Lippo will make a “significant” investment in a payment service similar to U.S. offering PayPal but with localized features, while data services could include chat and news functions, Riady said. The conglomerate is also open to partnerships to quicken its e-commerce push, he said.

Investors have been pouring money into firms that they hope could be the next e-commerce giant or social networking site like Facebook Inc, spurring concern of lofty valuations.

In January, SoftBank, Alibaba and others invested about $600 million in Chinese taxi app operator Travice. SoftBank also put $627 million into Indian online marketplace Snapdeal last year.

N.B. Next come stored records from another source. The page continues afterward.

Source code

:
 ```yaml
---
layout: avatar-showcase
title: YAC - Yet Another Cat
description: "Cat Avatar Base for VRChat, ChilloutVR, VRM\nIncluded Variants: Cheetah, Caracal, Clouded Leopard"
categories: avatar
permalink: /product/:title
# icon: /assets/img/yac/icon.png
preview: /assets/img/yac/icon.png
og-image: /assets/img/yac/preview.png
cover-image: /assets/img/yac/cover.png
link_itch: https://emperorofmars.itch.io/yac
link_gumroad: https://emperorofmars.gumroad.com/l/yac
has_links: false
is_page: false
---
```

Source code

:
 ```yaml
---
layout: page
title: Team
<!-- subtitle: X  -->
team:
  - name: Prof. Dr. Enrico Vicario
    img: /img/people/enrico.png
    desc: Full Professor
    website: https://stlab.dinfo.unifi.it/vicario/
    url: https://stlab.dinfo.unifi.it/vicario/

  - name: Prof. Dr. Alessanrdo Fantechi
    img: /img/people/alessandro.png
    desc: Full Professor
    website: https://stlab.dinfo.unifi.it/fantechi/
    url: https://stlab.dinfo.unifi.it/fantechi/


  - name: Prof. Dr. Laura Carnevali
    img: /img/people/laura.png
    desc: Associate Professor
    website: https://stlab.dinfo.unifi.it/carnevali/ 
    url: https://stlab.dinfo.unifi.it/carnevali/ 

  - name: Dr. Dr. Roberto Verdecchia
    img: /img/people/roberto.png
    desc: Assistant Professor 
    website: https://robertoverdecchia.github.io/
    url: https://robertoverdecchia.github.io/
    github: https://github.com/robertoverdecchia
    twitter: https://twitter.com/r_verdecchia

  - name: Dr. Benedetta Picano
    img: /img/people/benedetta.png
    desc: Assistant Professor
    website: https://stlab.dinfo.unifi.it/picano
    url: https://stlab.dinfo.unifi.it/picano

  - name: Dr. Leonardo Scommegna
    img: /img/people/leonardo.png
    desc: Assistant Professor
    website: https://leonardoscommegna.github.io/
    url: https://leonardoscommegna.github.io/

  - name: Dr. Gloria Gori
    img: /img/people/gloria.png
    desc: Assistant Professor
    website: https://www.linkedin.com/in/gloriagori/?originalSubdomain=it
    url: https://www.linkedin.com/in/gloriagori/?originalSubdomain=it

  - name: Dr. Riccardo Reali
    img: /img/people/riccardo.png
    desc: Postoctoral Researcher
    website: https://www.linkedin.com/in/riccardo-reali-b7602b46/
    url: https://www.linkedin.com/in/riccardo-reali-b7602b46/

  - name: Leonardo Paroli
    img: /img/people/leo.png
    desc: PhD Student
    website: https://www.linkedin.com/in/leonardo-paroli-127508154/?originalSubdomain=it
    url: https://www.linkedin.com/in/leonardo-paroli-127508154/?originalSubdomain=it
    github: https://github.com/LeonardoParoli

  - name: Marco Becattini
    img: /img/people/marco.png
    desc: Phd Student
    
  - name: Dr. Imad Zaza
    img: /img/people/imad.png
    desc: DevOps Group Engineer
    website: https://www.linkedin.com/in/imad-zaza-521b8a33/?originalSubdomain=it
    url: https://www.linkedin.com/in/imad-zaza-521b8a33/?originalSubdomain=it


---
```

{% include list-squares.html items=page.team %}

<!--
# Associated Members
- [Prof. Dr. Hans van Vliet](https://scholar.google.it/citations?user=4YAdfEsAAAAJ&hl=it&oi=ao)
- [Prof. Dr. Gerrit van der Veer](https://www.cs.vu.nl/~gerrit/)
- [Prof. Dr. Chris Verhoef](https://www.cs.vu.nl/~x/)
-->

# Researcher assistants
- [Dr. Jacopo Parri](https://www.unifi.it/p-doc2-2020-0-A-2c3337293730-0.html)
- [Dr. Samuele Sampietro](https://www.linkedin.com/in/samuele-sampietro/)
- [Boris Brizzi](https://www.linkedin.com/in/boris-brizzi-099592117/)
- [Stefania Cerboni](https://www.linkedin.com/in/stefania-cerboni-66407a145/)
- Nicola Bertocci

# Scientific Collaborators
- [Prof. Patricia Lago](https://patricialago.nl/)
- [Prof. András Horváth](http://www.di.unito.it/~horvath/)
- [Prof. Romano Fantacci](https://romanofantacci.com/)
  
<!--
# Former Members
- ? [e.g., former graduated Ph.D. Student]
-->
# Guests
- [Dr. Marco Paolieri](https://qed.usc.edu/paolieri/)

Riady said some investment in the sector reflects “pockets of euphoria” rather than a technology bubble.

“Today, it’s not just about how many eyeballs you have, which was the case in the 2000 dotcom era” when many technology firms went bankrupt, Riady said. “Today, companies have real revenue and there is underlying economic activity.”

“Whether that justifies the high valuations, I don’t know. But at least you know there is really underlying stuff, it’s not all just fluff.”

Lippo Group, founded by Riady’s grandfather, includes PT Matahari Department Store Tbk, PT Siloam International Hospitals Tbk, PT First Media Tbk and property developer PT Lippo Karawaci Tbk.

The group is planning an initial public offering this year for its satellite television company, through which it could raise “a lot more” than $100 million, Riady said.